It should be possible to reify a module from a splice. If the module is thisModule then it would only tell you about things above the current splice.

This comes up quite often; for example:

In http://www.haskell.org/pipermail/haskell-cafe/2007-June/027205.html Brent Yorgey wants to get a list of top-level functions names prop_* in order to build a runQuickCheckProps function.

In http://www.haskell.org/pipermail/haskell-cafe/2007-June/026493.html Neil Mitchell wants to get all the data/newtype declarations in a module in order to declare Typeable and Data instances for them.

Attachments (2)

reifmod-ghc.patch (3.6 KB) - added by errge 6 months ago.
patch, GHC part
reifmod-th.patch (4.4 KB) - added by errge 6 months ago.
patch, TH part

Download all attachments as: .zip

Change History (33)

comment:1 Changed 7 years ago by guest

  • Cc Bulat.Ziganshin@… added

comment:2 Changed 7 years ago by igloo

#1444 is also somewhat related.

comment:3 Changed 6 years ago by igloo

  • Milestone changed from 6.8 branch to _|_

comment:4 Changed 6 years ago by simonmar

  • Architecture changed from Unknown to Unknown/Multiple

comment:5 Changed 6 years ago by simonmar

  • Operating System changed from Unknown to Unknown/Multiple

comment:6 Changed 2 years ago by ezyang

  • Cc ezyang@… added
  • Type of failure set to None/Unknown

Another use-case: creating libraries like lifted-base programmatically.

comment:7 Changed 2 years ago by basvandijk

  • Cc v.dijk.bas@… added

comment:8 Changed 13 months ago by liyang

  • Cc hackage.haskell.org@… added

+1 what ezyang said.

comment:9 Changed 13 months ago by ddfisher

  • Cc ddf1991@… added

I'm working on writing a low-boilerplate FFI from Python to Haskell and would find this very useful as well.
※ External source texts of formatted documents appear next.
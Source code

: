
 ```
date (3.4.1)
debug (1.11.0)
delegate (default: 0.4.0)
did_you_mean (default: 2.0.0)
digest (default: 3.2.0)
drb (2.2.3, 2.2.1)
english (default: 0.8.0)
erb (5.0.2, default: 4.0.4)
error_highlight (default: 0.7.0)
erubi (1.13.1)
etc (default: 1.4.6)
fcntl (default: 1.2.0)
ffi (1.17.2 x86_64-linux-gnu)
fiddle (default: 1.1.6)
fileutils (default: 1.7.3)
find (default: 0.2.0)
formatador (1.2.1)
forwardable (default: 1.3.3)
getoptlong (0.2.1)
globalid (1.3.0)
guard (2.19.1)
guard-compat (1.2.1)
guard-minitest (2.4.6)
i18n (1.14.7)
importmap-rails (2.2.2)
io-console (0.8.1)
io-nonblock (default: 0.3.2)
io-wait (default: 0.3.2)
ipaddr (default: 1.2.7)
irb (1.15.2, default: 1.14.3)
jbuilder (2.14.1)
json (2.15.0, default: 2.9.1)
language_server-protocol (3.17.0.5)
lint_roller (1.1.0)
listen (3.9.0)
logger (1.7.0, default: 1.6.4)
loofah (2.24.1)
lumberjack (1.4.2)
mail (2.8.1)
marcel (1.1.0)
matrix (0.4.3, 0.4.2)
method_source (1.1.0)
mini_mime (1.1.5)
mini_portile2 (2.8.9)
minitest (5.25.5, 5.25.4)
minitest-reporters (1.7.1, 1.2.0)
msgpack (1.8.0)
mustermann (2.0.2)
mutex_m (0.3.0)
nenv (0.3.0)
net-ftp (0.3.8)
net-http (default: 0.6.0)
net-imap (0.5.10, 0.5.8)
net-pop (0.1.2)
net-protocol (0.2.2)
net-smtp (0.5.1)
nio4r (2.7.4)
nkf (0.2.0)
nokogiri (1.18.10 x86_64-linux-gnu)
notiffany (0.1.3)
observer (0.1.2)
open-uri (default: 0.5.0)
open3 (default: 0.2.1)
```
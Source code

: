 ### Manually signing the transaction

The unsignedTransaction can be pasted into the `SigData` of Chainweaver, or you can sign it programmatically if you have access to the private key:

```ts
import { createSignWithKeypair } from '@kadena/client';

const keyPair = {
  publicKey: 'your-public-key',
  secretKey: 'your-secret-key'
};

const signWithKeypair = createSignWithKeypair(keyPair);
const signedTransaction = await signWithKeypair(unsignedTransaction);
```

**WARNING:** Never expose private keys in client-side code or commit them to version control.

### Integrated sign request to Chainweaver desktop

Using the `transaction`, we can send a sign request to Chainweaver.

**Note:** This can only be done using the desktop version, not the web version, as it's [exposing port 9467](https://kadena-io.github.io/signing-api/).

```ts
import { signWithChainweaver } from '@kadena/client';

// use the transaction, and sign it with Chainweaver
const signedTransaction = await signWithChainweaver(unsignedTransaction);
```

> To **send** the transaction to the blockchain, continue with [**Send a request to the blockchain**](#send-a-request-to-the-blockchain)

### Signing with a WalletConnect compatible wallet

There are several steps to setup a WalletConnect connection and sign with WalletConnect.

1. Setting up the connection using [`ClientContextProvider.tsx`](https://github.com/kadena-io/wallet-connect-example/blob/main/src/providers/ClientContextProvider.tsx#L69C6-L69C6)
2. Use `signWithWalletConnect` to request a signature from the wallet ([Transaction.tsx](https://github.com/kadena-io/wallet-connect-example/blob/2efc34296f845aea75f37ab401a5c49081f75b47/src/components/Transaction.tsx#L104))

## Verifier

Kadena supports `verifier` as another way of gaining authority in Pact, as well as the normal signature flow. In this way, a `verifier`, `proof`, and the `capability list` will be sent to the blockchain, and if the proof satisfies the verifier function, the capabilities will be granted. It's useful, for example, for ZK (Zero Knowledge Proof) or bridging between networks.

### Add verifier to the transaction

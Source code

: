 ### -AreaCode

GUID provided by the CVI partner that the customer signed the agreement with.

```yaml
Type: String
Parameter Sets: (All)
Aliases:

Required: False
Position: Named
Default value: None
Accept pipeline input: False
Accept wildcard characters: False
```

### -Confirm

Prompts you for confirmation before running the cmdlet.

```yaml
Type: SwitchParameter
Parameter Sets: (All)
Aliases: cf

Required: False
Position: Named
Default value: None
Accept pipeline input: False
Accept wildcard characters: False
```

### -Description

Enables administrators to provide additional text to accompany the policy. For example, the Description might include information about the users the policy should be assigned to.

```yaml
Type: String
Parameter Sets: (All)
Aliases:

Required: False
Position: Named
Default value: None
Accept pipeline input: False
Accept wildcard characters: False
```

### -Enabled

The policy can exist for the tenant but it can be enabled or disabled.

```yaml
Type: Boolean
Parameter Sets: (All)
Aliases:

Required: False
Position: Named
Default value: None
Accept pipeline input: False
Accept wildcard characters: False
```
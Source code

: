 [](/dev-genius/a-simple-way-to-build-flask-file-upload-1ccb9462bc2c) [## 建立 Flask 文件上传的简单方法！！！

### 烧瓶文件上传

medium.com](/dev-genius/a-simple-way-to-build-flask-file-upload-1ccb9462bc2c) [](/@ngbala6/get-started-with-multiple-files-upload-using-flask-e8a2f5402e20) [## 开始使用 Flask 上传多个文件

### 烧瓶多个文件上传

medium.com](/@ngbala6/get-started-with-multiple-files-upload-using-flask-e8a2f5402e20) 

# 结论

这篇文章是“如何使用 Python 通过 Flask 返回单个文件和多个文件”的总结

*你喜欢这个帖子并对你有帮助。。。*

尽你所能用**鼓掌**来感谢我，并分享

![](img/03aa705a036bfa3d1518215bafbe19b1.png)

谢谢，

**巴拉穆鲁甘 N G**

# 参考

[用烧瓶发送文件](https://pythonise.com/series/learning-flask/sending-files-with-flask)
comment:10 Changed 6 months ago by errge

  • Difficulty changed from Unknown to Moderate (less than a day)
  • Milestone changed from _|_ to 7.8.1
  • Status changed from new to patch
  • Version changed from 6.6.1 to 7.7

The attached patch does very little, minimal module reification: only the import list is reified.

Adding exports as requested in the bug report should be handled in a separate patch and review cycle, I think this patch is already big enough.

Also, this infrastructure patch is quite trivial and straightforward, while the incremental export reification as requested in the bug report can be implemented maybe in multiple ways and maybe needs design discussion.

After this gets merged, so we know the API, I'm happy to work on adding the export list as a next step.

comment:11 Changed 6 months ago by errge

  • Cc gergely@… added

comment:12 Changed 6 months ago by errge

  • Blocking 8398 added

comment:13 Changed 6 months ago by errge

  • Priority changed from normal to high

Increasing priority to high: we now have a patch and this is the only patch that still needs to be applied so that we implement the story detailed in http://ghc.haskell.org/trac/ghc/wiki/TemplateHaskell/Annotations.

Changed 6 months ago by errge

patch, GHC part

Changed 6 months ago by errge

patch, TH part

comment:14 Changed 6 months ago by simonpj

OK, I'm happy with API, but not so happy with the implementation (though it may do for now). The issue is this: the mi_usages field of the ModIface refers to each module that contains the definition of something that is used in this module. Suppose I have

	module M where
	  import Big
	  f = p

	module Big where
	  import P( p )
	  import Q( q )

Then the mi_usages field of M will have an entry for P, but not Q, since Q.q isn't referred to in M. (I think this is right, but the comments need improving.)

What you really want here is a single list of the direct imports, so that you can walk the direct-import tree, isn't it?

Currently you are going to get more then you want (because you'll get not only the direct imports, but more besides); and perhaps less than you want (because Q may not have an entry).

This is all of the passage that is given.